**EXERCISE DETAILS:** Your answer should be the entries below, reproduced character for character.

**DATA TO PROCESS:**
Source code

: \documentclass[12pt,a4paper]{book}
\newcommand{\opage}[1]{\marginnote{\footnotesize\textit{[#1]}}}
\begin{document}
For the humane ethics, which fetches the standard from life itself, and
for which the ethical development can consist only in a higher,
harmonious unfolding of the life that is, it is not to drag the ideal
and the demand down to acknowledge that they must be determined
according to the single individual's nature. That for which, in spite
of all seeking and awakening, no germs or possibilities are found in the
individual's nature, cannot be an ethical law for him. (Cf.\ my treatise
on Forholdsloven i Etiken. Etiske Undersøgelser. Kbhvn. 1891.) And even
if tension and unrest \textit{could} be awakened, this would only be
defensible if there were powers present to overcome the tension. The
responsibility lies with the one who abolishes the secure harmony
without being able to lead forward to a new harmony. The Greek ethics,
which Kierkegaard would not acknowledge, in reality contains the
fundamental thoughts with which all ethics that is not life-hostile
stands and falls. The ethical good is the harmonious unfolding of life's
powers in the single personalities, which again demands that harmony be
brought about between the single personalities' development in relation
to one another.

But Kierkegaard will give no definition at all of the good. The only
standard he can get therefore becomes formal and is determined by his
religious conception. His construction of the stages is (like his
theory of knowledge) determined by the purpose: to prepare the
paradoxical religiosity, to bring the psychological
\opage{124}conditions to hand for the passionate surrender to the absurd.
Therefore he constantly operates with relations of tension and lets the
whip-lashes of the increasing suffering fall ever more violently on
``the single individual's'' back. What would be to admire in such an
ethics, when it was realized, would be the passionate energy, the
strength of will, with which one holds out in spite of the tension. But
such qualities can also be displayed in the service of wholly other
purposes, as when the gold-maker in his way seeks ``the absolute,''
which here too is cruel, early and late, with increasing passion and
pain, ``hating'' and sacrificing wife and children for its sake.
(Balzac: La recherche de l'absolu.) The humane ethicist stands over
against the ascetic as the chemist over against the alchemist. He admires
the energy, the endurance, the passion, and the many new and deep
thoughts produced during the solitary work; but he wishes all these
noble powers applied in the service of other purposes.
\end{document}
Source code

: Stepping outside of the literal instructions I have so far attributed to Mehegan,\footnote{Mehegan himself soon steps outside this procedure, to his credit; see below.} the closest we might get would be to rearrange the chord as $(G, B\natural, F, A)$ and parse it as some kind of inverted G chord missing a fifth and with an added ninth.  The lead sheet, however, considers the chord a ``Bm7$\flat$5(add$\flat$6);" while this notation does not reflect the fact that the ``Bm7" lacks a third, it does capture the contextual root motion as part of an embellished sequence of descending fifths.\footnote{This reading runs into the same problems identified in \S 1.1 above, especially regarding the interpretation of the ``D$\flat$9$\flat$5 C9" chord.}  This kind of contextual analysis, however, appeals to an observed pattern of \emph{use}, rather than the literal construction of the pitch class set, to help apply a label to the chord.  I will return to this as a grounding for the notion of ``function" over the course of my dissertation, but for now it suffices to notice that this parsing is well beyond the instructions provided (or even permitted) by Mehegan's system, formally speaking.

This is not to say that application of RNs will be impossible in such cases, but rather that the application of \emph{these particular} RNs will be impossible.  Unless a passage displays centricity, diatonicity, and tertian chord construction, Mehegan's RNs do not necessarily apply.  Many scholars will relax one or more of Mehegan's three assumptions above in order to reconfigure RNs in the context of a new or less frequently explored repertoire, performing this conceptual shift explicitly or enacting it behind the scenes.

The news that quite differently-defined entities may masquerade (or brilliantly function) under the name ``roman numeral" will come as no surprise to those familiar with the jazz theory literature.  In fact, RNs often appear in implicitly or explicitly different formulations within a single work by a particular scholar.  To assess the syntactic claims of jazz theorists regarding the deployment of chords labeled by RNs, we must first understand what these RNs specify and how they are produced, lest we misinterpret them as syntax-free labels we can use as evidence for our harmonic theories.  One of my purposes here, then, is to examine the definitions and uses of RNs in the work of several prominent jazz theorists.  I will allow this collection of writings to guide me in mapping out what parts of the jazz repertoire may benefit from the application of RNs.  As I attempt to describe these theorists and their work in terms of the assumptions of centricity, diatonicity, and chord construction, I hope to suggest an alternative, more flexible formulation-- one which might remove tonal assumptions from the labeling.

**EXERCISE RESULT:**
Source code

: \documentclass[12pt,a4paper]{book}
\newcommand{\opage}[1]{\marginnote{\footnotesize\textit{[#1]}}}
\begin{document}
For the humane ethics, which fetches the standard from life itself, and
for which the ethical development can consist only in a higher,
harmonious unfolding of the life that is, it is not to drag the ideal
and the demand down to acknowledge that they must be determined
according to the single individual's nature. That for which, in spite
of all seeking and awakening, no germs or possibilities are found in the
individual's nature, cannot be an ethical law for him. (Cf.\ my treatise
on Forholdsloven i Etiken. Etiske Undersøgelser. Kbhvn. 1891.) And even
if tension and unrest \textit{could} be awakened, this would only be
defensible if there were powers present to overcome the tension. The
responsibility lies with the one who abolishes the secure harmony
without being able to lead forward to a new harmony. The Greek ethics,
which Kierkegaard would not acknowledge, in reality contains the
fundamental thoughts with which all ethics that is not life-hostile
stands and falls. The ethical good is the harmonious unfolding of life's
powers in the single personalities, which again demands that harmony be
brought about between the single personalities' development in relation
to one another.

But Kierkegaard will give no definition at all of the good. The only
standard he can get therefore becomes formal and is determined by his
religious conception. His construction of the stages is (like his
theory of knowledge) determined by the purpose: to prepare the
paradoxical religiosity, to bring the psychological
\opage{124}conditions to hand for the passionate surrender to the absurd.
Therefore he constantly operates with relations of tension and lets the
whip-lashes of the increasing suffering fall ever more violently on
``the single individual's'' back. What would be to admire in such an
ethics, when it was realized, would be the passionate energy, the
strength of will, with which one holds out in spite of the tension. But
such qualities can also be displayed in the service of wholly other
purposes, as when the gold-maker in his way seeks ``the absolute,''
which here too is cruel, early and late, with increasing passion and
pain, ``hating'' and sacrificing wife and children for its sake.
(Balzac: La recherche de l'absolu.) The humane ethicist stands over
against the ascetic as the chemist over against the alchemist. He admires
the energy, the endurance, the passion, and the many new and deep
thoughts produced during the solitary work; but he wishes all these
noble powers applied in the service of other purposes.
\end{document}
Source code

: Stepping outside of the literal instructions I have so far attributed to Mehegan,\footnote{Mehegan himself soon steps outside this procedure, to his credit; see below.} the closest we might get would be to rearrange the chord as $(G, B\natural, F, A)$ and parse it as some kind of inverted G chord missing a fifth and with an added ninth.  The lead sheet, however, considers the chord a ``Bm7$\flat$5(add$\flat$6);" while this notation does not reflect the fact that the ``Bm7" lacks a third, it does capture the contextual root motion as part of an embellished sequence of descending fifths.\footnote{This reading runs into the same problems identified in \S 1.1 above, especially regarding the interpretation of the ``D$\flat$9$\flat$5 C9" chord.}  This kind of contextual analysis, however, appeals to an observed pattern of \emph{use}, rather than the literal construction of the pitch class set, to help apply a label to the chord.  I will return to this as a grounding for the notion of ``function" over the course of my dissertation, but for now it suffices to notice that this parsing is well beyond the instructions provided (or even permitted) by Mehegan's system, formally speaking.

This is not to say that application of RNs will be impossible in such cases, but rather that the application of \emph{these particular} RNs will be impossible.  Unless a passage displays centricity, diatonicity, and tertian chord construction, Mehegan's RNs do not necessarily apply.  Many scholars will relax one or more of Mehegan's three assumptions above in order to reconfigure RNs in the context of a new or less frequently explored repertoire, performing this conceptual shift explicitly or enacting it behind the scenes.

The news that quite differently-defined entities may masquerade (or brilliantly function) under the name ``roman numeral" will come as no surprise to those familiar with the jazz theory literature.  In fact, RNs often appear in implicitly or explicitly different formulations within a single work by a particular scholar.  To assess the syntactic claims of jazz theorists regarding the deployment of chords labeled by RNs, we must first understand what these RNs specify and how they are produced, lest we misinterpret them as syntax-free labels we can use as evidence for our harmonic theories.  One of my purposes here, then, is to examine the definitions and uses of RNs in the work of several prominent jazz theorists.  I will allow this collection of writings to guide me in mapping out what parts of the jazz repertoire may benefit from the application of RNs.  As I attempt to describe these theorists and their work in terms of the assumptions of centricity, diatonicity, and chord construction, I hope to suggest an alternative, more flexible formulation-- one which might remove tonal assumptions from the labeling.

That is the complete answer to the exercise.